La conférence de Kyoto a abouti à l'adoption d'un protocole, le 10 décembre 1997, qui prévoit de commencer à réduire les émissions de gaz à effet de serre. Le taux de réduction par rapport au niveau de 1990 a été fixé à 5,2 % par les principaux pays industrialisés et à 8 % pour chacun des pays de l'Union européenne. L'Europe a également contribué à rapprocher les positions antagonistes des Etats-Unis et des pays en voie de développement.

L'accord de Kyoto porte sur les six principaux gaz à effet de serre, à l'exception de ceux rejetés par les avions et les navires.

La conférence de Buenos-Aires de novembre 1998 a permis d'établir un programme de travail pour préciser les dispositions générales prévues dans le protocole de Kyoto, notamment le dispositif de sanctions à mettre en place.

Des décisions concrètes devraient être prises lors de la nouvelle conférence des parties qui doit se tenir à La Haye à la fin de cette année.

La France est l'un des pays industrialisés où l'émission de gaz à effet de serre est la moins forte -1,7 tonne de carbone par an et par habitant en 1995. Cette situation résulte de la politique d'économies d'énergie menée depuis le premier choc pétrolier et aussi de la part importante de l'énergie nucléaire. Notre pays a par ailleurs adopté un programme national de prévention du changement de climat, qui a été renforcé par la loi sur l'air votée dès 1996 sous le gouvernement Juppé.

Lors de la réunion du G8 à Cologne, en juin dernier, les changements climatiques ont été présentés comme une menace extrêmement grave et plusieurs orientations ont été réaffirmées : encadrement des mécanismes élaborés à Kyoto par un système de contrôle, nécessité de mesures pour réduire les émissions par une utilisation rationnelle et efficace de l'énergie, élaboration de mesures nationales pour prévenir les changements climatiques, appel à une participation accrue des pays en développement à l'effort de réduction des émissions.

La négociation de Kyoto a montré que l'un des points de divergence entre les Etats-Unis et l'Union européenne tenait aux moyens utilisables pour atteindre les objectifs chiffrés. Alors que les Européens souhaitaient mettre l'accent sur la nécessité des mesures internes prises par chaque acteur pour ses émissions, les Américains étaient favorables au commerce des droits à polluer.

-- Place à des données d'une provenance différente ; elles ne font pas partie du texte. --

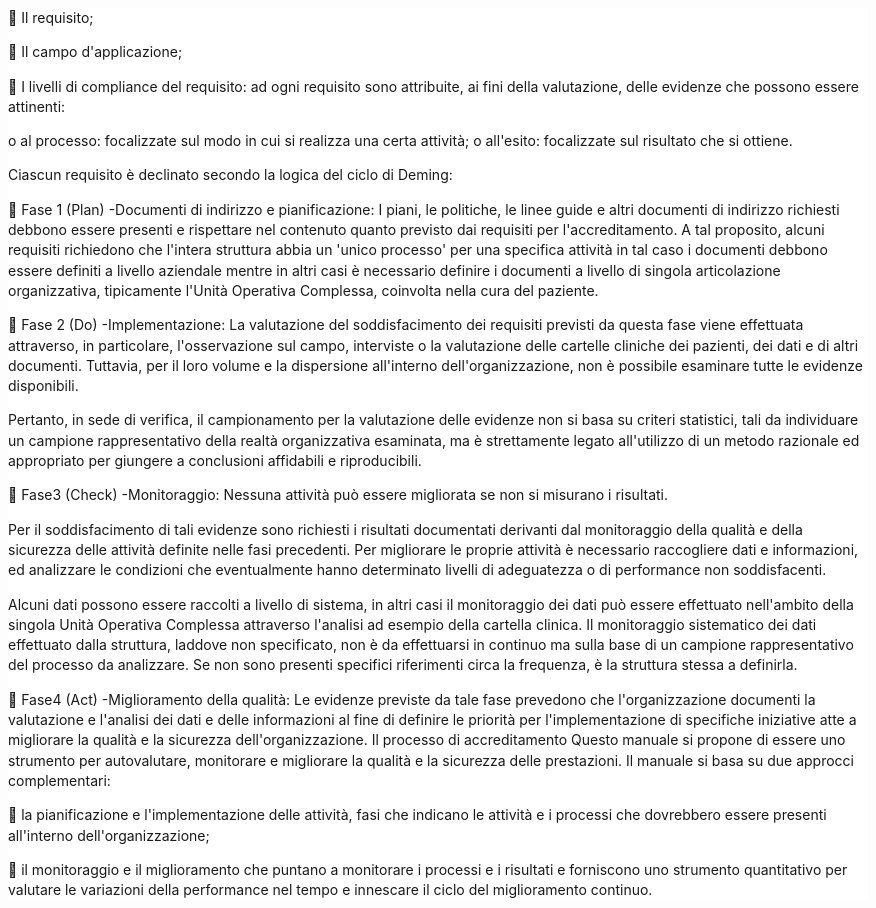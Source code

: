 Il requisito;

 Il campo d'applicazione;

 I livelli di compliance del requisito: ad ogni requisito sono attribuite, ai fini della valutazione, delle evidenze che possono essere attinenti:

o al processo: focalizzate sul modo in cui si realizza una certa attività; o all'esito: focalizzate sul risultato che si ottiene.

Ciascun requisito è declinato secondo la logica del ciclo di Deming:

 Fase 1 (Plan) -Documenti di indirizzo e pianificazione: I piani, le politiche, le linee guide e altri documenti di indirizzo richiesti debbono essere presenti e rispettare nel contenuto quanto previsto dai requisiti per l'accreditamento. A tal proposito, alcuni requisiti richiedono che l'intera struttura abbia un 'unico processo' per una specifica attività in tal caso i documenti debbono essere definiti a livello aziendale mentre in altri casi è necessario definire i documenti a livello di singola articolazione organizzativa, tipicamente l'Unità Operativa Complessa, coinvolta nella cura del paziente.

 Fase 2 (Do) -Implementazione: La valutazione del soddisfacimento dei requisiti previsti da questa fase viene effettuata attraverso, in particolare, l'osservazione sul campo, interviste o la valutazione delle cartelle cliniche dei pazienti, dei dati e di altri documenti. Tuttavia, per il loro volume e la dispersione all'interno dell'organizzazione, non è possibile esaminare tutte le evidenze disponibili.

Pertanto, in sede di verifica, il campionamento per la valutazione delle evidenze non si basa su criteri statistici, tali da individuare un campione rappresentativo della realtà organizzativa esaminata, ma è strettamente legato all'utilizzo di un metodo razionale ed appropriato per giungere a conclusioni affidabili e riproducibili.

 Fase3 (Check) -Monitoraggio: Nessuna attività può essere migliorata se non si misurano i risultati.

Per il soddisfacimento di tali evidenze sono richiesti i risultati documentati derivanti dal monitoraggio della qualità e della sicurezza delle attività definite nelle fasi precedenti. Per migliorare le proprie attività è necessario raccogliere dati e informazioni, ed analizzare le condizioni che eventualmente hanno determinato livelli di adeguatezza o di performance non soddisfacenti.

Alcuni dati possono essere raccolti a livello di sistema, in altri casi il monitoraggio dei dati può essere effettuato nell'ambito della singola Unità Operativa Complessa attraverso l'analisi ad esempio della cartella clinica. Il monitoraggio sistematico dei dati effettuato dalla struttura, laddove non specificato, non è da effettuarsi in continuo ma sulla base di un campione rappresentativo del processo da analizzare. Se non sono presenti specifici riferimenti circa la frequenza, è la struttura stessa a definirla.

 Fase4 (Act) -Miglioramento della qualità: Le evidenze previste da tale fase prevedono che l'organizzazione documenti la valutazione e l'analisi dei dati e delle informazioni al fine di definire le priorità per l'implementazione di specifiche iniziative atte a migliorare la qualità e la sicurezza dell'organizzazione. Il processo di accreditamento Questo manuale si propone di essere uno strumento per autovalutare, monitorare e migliorare la qualità e la sicurezza delle prestazioni. Il manuale si basa su due approcci complementari:

 la pianificazione e l'implementazione delle attività, fasi che indicano le attività e i processi che dovrebbero essere presenti all'interno dell'organizzazione;

 il monitoraggio e il miglioramento che puntano a monitorare i processi e i risultati e forniscono uno strumento quantitativo per valutare le variazioni della performance nel tempo e innescare il ciclo del miglioramento continuo.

La France, volontariste dans ce domaine, doit montrer l'exemple et notre Assemblée a, à cet égard, un devoir de vigilance. Bien que plusieurs questions restent en suspens, la ratification du protocole de Kyoto constitue une étape importante dans la lutte contre l'effet de serre et le Président de la République y a manifesté son attachement en de nombreuses occasions. Enfin, la conférence de La Haye de novembre 2000 se déroulera pendant la présidence française de l'Union européenne et traitera d'enjeux décisifs pour l'application réelle des engagements du protocole de Kyoto.

Le groupe RPR est bien entendu tout à fait favorable à sa ratification (Applaudissements sur les bancs du groupe UDF et du groupe du DL).

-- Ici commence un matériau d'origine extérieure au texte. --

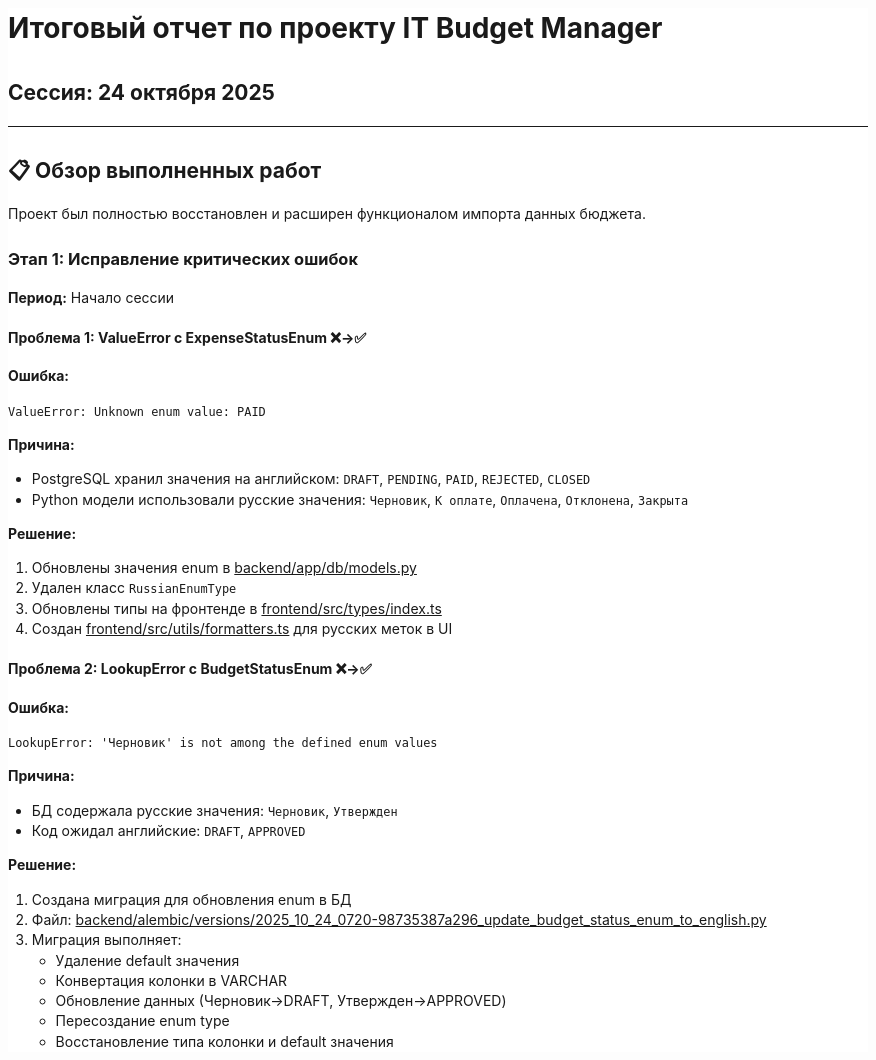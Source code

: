 # Итоговый отчет по проекту IT Budget Manager
## Сессия: 24 октября 2025

---

## 📋 Обзор выполненных работ

Проект был полностью восстановлен и расширен функционалом импорта данных бюджета.

### Этап 1: Исправление критических ошибок
**Период:** Начало сессии

#### Проблема 1: ValueError с ExpenseStatusEnum ❌→✅
**Ошибка:**
```
ValueError: Unknown enum value: PAID
```

**Причина:**
- PostgreSQL хранил значения на английском: `DRAFT`, `PENDING`, `PAID`, `REJECTED`, `CLOSED`
- Python модели использовали русские значения: `Черновик`, `К оплате`, `Оплачена`, `Отклонена`, `Закрыта`

**Решение:**
1. Обновлены значения enum в [backend/app/db/models.py](backend/app/db/models.py)
2. Удален класс `RussianEnumType`
3. Обновлены типы на фронтенде в [frontend/src/types/index.ts](frontend/src/types/index.ts)
4. Создан [frontend/src/utils/formatters.ts](frontend/src/utils/formatters.ts) для русских меток в UI

#### Проблема 2: LookupError с BudgetStatusEnum ❌→✅
**Ошибка:**
```
LookupError: 'Черновик' is not among the defined enum values
```

**Причина:**
- БД содержала русские значения: `Черновик`, `Утвержден`
- Код ожидал английские: `DRAFT`, `APPROVED`

**Решение:**
1. Создана миграция для обновления enum в БД
2. Файл: [backend/alembic/versions/2025_10_24_0720-98735387a296_update_budget_status_enum_to_english.py](backend/alembic/versions/2025_10_24_0720-98735387a296_update_budget_status_enum_to_english.py)
3. Миграция выполняет:
   - Удаление default значения
   - Конвертация колонки в VARCHAR
   - Обновление данных (Черновик→DRAFT, Утвержден→APPROVED)
   - Пересоздание enum type
   - Восстановление типа колонки и default значения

M. Pierre Goldberg - Intégré à la convention-cadre des Nations unies sur le changement climatique, le protocole de Kyoto s'inscrit aussi dans le cadre de la Conférence de Rio de 1992, qui appelait à la responsabilité internationale pour sauvegarder la planète, menacée par la rupture des grands équilibres naturels. La volonté d'agir en la matière se justifie par l'existence d'un lien présumé entre l'augmentation des émissions de gaz à effet de serre et le phénomène de réchauffement climatique. En cent ans la température à la surface du globe s'est accrue d'un degré, soit plus qu'au cours des dix mille dernières années. Dans le même temps, les émissions de carbone, pour les besoins de l'industrialisation, ont été la principale source de réchauffement.

Les risques liés au réchauffement climatique sont considérables. Ainsi, l'amplitude et la fréquence des orages, des inondations, des crues et des tempêtes, pourraient augmenter, et les accidents météorologiques se multiplier.

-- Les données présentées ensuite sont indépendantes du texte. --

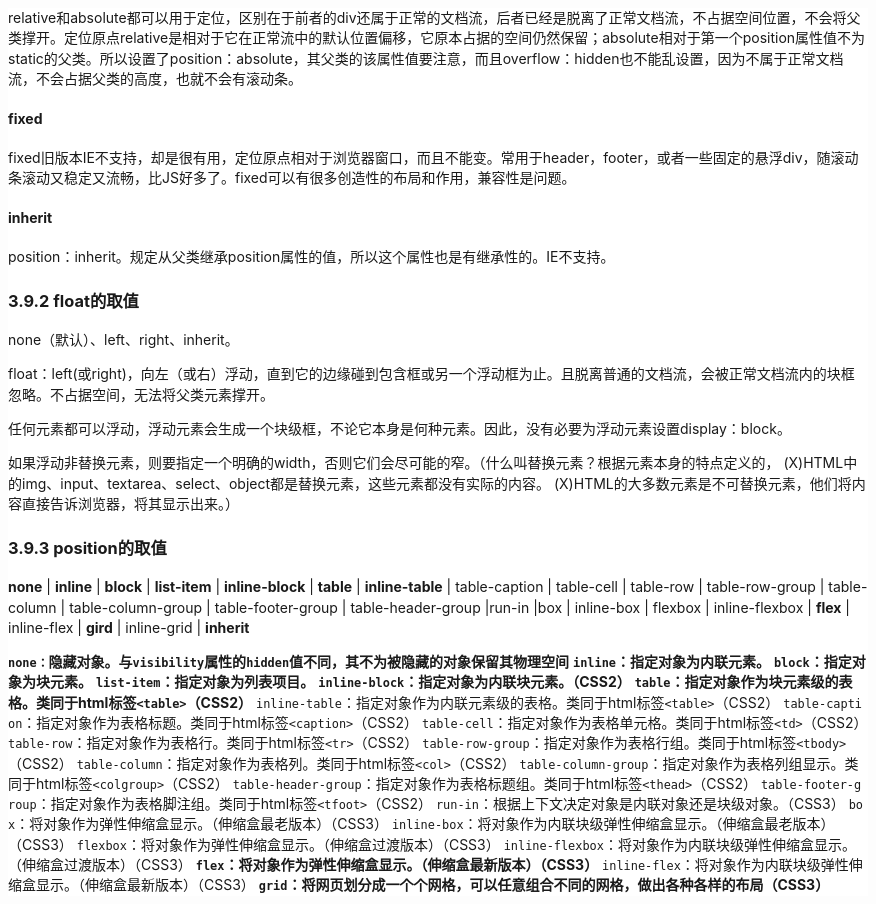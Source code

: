 relative和absolute都可以用于定位，区别在于前者的div还属于正常的文档流，后者已经是脱离了正常文档流，不占据空间位置，不会将父类撑开。定位原点relative是相对于它在正常流中的默认位置偏移，它原本占据的空间仍然保留；absolute相对于第一个position属性值不为static的父类。所以设置了position：absolute，其父类的该属性值要注意，而且overflow：hidden也不能乱设置，因为不属于正常文档流，不会占据父类的高度，也就不会有滚动条。

#### fixed

fixed旧版本IE不支持，却是很有用，定位原点相对于浏览器窗口，而且不能变。常用于header，footer，或者一些固定的悬浮div，随滚动条滚动又稳定又流畅，比JS好多了。fixed可以有很多创造性的布局和作用，兼容性是问题。

#### inherit

position：inherit。规定从父类继承position属性的值，所以这个属性也是有继承性的。IE不支持。

### 3.9.2 float的取值

none（默认）、left、right、inherit。

float：left(或right)，向左（或右）浮动，直到它的边缘碰到包含框或另一个浮动框为止。且脱离普通的文档流，会被正常文档流内的块框忽略。不占据空间，无法将父类元素撑开。

任何元素都可以浮动，浮动元素会生成一个块级框，不论它本身是何种元素。因此，没有必要为浮动元素设置display：block。

如果浮动非替换元素，则要指定一个明确的width，否则它们会尽可能的窄。（什么叫替换元素？根据元素本身的特点定义的， (X)HTML中的img、input、textarea、select、object都是替换元素，这些元素都没有实际的内容。 (X)HTML的大多数元素是不可替换元素，他们将内容直接告诉浏览器，将其显示出来。）

### 3.9.3 position的取值

**none** | **inline** | **block** | **list-item** | **inline-block** | **table** | **inline-table** | table-caption | table-cell | table-row | table-row-group | table-column | table-column-group | table-footer-group | table-header-group |run-in |box | inline-box | flexbox | inline-flexbox | **flex** | inline-flex | **gird** | inline-grid | **inherit**

**`none：`隐藏对象。与`visibility`属性的`hidden`值不同，其不为被隐藏的对象保留其物理空间**
**`inline`：指定对象为内联元素。**
**`block`：指定对象为块元素。**
**`list-item`：指定对象为列表项目。**
**`inline-block`：指定对象为内联块元素。（CSS2）**
**`table`：指定对象作为块元素级的表格。类同于html标签`<table>`（CSS2）**
`inline-table`：指定对象作为内联元素级的表格。类同于html标签`<table>`（CSS2）
`table-caption`：指定对象作为表格标题。类同于html标签`<caption>`（CSS2）
`table-cell`：指定对象作为表格单元格。类同于html标签`<td>`（CSS2）
`table-row`：指定对象作为表格行。类同于html标签`<tr>`（CSS2）
`table-row-group`：指定对象作为表格行组。类同于html标签`<tbody>`（CSS2）
`table-column`：指定对象作为表格列。类同于html标签`<col>`（CSS2）
`table-column-group`：指定对象作为表格列组显示。类同于html标签`<colgroup>`（CSS2）
`table-header-group`：指定对象作为表格标题组。类同于html标签`<thead>`（CSS2）
`table-footer-group`：指定对象作为表格脚注组。类同于html标签`<tfoot>`（CSS2）
`run-in`：根据上下文决定对象是内联对象还是块级对象。（CSS3）
`box`：将对象作为弹性伸缩盒显示。（伸缩盒最老版本）（CSS3）
`inline-box`：将对象作为内联块级弹性伸缩盒显示。（伸缩盒最老版本）（CSS3）
`flexbox`：将对象作为弹性伸缩盒显示。（伸缩盒过渡版本）（CSS3）
`inline-flexbox`：将对象作为内联块级弹性伸缩盒显示。（伸缩盒过渡版本）（CSS3）
**`flex`：将对象作为弹性伸缩盒显示。（伸缩盒最新版本）（CSS3）**
`inline-flex`：将对象作为内联块级弹性伸缩盒显示。（伸缩盒最新版本）（CSS3）
**`grid`：将网页划分成一个个网格，可以任意组合不同的网格，做出各种各样的布局（CSS3）**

En France, le recours à l'énergie nucléaire a permis à la production d'électricité d'émettre peu de gaz à effet de serre et notre politique en matière d'économie d'énergie doit être également poursuivie, au même titre que notre réflexion sur les avantages du transport rail-route pour l'environnement.

De même, le réchauffement climatique ne doit plus être ignoré dans la définition des politiques sectorielles. Ainsi, qu'il s'agisse de santé publique, d'agriculture ou de protection de la nature, les décisions prises aujourd'hui doivent anticiper les bouleversements annoncés pour demain.

C'est dans ce cadre que s'inscrit le protocole de Kyoto qui intervient conformément au principe de précaution, et qui est considéré généralement comme un succès, parce qu'il fixe des objectifs chiffrés et parce qu'il individualise les engagements de réduction d'émissions de gaz.

Toutefois, l'analyse de ses modalités d'application dévoile le véritable prix de ces avancées. Ainsi, les Etats-Unis ont réussi à faire accepter l'inacceptable : l'institution d'un marché de droits d'émissions, qui consacre l'existence d'un « droit de polluer » qui ne peut être considérée comme un moyen de contribuer à la protection de l'environnement.

A l'inverse du nécessaire partage des coûts de recherche-développement et de la diffusion des innovations, ce principe de permis négociable va induire des phénomènes de privatisation des connaissances.

La logique sur laquelle repose la mise en place de ce système est d'autant plus inique que l'allocation des droits d'émissions attribués à chaque pays ne résulte pas d'une décision objective mais d'un rapport de force. Ainsi les quotas des pays d'Europe de l'Est sont surévalués, ce qui fait craindre la mise sur le marché de leur part « d'air chaud ».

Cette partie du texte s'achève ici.